- THE TASK
Up to and including the line with "An environment in", please reproduce the lines below exactly, beginning with the first.

- DATA FOR THE TASK
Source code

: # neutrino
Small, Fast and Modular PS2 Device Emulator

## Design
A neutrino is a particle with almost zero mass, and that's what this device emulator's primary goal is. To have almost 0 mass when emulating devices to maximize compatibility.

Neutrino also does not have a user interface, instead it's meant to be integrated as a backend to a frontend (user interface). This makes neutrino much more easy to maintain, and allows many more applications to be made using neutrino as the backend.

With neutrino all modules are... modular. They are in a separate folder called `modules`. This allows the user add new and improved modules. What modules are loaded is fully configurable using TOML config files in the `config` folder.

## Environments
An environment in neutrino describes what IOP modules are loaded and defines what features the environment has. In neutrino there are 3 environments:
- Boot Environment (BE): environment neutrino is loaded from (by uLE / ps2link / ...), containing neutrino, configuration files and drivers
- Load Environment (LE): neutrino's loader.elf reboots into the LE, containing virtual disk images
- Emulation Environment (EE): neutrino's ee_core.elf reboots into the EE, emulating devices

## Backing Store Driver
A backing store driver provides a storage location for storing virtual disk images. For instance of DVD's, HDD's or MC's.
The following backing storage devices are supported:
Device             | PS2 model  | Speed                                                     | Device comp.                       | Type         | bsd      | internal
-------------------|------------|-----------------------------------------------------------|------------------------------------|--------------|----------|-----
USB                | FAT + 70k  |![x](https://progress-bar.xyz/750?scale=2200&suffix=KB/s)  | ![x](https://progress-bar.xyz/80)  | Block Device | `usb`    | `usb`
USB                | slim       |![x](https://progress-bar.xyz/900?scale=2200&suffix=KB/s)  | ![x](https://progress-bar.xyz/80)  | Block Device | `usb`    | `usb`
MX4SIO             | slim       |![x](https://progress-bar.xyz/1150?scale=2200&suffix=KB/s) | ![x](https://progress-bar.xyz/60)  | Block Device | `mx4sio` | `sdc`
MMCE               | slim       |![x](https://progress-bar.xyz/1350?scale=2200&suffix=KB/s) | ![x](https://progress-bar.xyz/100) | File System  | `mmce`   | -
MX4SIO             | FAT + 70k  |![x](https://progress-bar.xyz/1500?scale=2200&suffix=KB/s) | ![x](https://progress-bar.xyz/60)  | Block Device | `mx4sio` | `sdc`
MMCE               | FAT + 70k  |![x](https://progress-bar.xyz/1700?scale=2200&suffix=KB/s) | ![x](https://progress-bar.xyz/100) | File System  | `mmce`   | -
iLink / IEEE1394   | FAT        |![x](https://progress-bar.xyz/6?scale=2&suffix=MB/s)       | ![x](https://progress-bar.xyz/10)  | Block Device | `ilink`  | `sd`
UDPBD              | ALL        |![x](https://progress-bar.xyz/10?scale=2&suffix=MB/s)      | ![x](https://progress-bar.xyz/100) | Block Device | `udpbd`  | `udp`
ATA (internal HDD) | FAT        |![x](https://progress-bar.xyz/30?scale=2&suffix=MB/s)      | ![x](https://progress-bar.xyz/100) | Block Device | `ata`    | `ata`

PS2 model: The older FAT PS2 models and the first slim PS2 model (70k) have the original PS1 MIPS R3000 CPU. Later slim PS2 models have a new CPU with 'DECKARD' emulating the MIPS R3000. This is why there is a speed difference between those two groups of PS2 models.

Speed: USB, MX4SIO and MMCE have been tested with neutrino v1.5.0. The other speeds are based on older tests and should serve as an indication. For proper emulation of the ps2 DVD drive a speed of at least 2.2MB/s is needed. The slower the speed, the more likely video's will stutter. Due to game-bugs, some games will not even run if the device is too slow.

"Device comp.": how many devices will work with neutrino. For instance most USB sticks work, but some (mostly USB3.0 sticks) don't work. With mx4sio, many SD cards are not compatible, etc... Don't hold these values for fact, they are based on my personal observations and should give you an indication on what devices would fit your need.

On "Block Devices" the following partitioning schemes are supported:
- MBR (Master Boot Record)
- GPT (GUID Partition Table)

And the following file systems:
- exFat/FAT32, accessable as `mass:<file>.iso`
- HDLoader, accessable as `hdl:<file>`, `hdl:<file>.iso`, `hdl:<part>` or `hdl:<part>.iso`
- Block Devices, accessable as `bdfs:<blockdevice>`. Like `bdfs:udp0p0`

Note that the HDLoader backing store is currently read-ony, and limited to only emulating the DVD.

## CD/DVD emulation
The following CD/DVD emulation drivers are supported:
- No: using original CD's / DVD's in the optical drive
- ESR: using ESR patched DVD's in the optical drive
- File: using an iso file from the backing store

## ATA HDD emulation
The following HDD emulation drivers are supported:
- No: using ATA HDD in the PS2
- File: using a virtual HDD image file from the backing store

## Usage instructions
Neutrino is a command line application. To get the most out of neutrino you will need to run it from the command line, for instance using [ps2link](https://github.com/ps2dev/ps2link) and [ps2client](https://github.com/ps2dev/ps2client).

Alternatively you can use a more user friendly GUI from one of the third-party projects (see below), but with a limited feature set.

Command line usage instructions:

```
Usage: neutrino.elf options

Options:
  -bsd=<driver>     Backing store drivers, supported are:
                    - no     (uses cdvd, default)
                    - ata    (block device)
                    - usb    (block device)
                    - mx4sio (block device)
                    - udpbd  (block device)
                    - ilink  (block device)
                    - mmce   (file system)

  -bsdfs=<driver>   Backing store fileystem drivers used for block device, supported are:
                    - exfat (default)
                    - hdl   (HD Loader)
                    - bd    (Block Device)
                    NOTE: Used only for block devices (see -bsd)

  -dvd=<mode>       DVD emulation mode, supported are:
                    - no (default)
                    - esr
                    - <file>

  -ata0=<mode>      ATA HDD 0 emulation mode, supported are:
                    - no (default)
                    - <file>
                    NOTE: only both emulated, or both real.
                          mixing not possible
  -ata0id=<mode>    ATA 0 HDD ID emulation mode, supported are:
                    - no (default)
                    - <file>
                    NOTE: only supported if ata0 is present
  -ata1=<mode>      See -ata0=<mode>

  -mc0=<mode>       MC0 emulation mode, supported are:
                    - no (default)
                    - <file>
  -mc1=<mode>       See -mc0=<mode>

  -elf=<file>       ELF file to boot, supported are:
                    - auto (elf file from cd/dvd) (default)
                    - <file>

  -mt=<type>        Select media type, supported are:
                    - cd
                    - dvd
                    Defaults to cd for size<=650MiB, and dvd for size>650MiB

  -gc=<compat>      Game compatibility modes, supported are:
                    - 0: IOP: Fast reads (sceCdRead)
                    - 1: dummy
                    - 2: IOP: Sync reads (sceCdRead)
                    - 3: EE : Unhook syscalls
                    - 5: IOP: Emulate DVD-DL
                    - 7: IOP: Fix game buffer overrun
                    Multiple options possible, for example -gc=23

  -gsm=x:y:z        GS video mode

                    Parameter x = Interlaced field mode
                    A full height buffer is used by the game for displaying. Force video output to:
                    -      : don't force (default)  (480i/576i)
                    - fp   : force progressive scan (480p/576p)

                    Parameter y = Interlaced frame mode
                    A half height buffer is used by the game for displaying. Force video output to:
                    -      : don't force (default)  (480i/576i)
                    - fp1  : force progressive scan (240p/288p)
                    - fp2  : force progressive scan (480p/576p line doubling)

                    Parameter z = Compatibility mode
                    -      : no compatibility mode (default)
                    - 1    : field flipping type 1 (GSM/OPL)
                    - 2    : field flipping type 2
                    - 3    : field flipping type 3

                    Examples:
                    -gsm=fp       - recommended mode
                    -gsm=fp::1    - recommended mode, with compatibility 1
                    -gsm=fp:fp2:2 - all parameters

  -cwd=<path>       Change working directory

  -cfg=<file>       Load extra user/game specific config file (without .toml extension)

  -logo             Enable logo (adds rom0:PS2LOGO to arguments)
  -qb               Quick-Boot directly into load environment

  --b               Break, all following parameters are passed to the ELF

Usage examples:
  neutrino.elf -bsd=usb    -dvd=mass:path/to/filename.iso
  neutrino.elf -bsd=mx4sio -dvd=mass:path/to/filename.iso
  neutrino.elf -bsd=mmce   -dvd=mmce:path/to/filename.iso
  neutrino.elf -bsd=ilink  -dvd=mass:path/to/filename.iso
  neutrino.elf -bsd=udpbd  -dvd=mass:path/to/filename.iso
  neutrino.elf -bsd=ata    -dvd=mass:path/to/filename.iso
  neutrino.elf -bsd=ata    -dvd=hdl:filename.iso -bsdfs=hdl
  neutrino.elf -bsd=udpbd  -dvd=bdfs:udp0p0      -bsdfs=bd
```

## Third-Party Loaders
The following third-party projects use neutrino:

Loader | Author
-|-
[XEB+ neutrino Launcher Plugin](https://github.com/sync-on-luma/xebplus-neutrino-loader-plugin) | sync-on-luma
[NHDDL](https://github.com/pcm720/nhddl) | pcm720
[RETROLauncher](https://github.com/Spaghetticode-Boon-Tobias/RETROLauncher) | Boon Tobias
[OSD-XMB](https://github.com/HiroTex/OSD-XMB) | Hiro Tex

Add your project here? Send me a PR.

- ANSWER
Source code

: # neutrino
Small, Fast and Modular PS2 Device Emulator

## Design
A neutrino is a particle with almost zero mass, and that's what this device emulator's primary goal is. To have almost 0 mass when emulating devices to maximize compatibility.

Neutrino also does not have a user interface, instead it's meant to be integrated as a backend to a frontend (user interface). This makes neutrino much more easy to maintain, and allows many more applications to be made using neutrino as the backend.

With neutrino all modules are... modular. They are in a separate folder called `modules`. This allows the user add new and improved modules. What modules are loaded is fully configurable using TOML config files in the `config` folder.

## Environments
An environment in neutrino describes what IOP modules are loaded and defines what features the environment has. In neutrino there are 3 environments:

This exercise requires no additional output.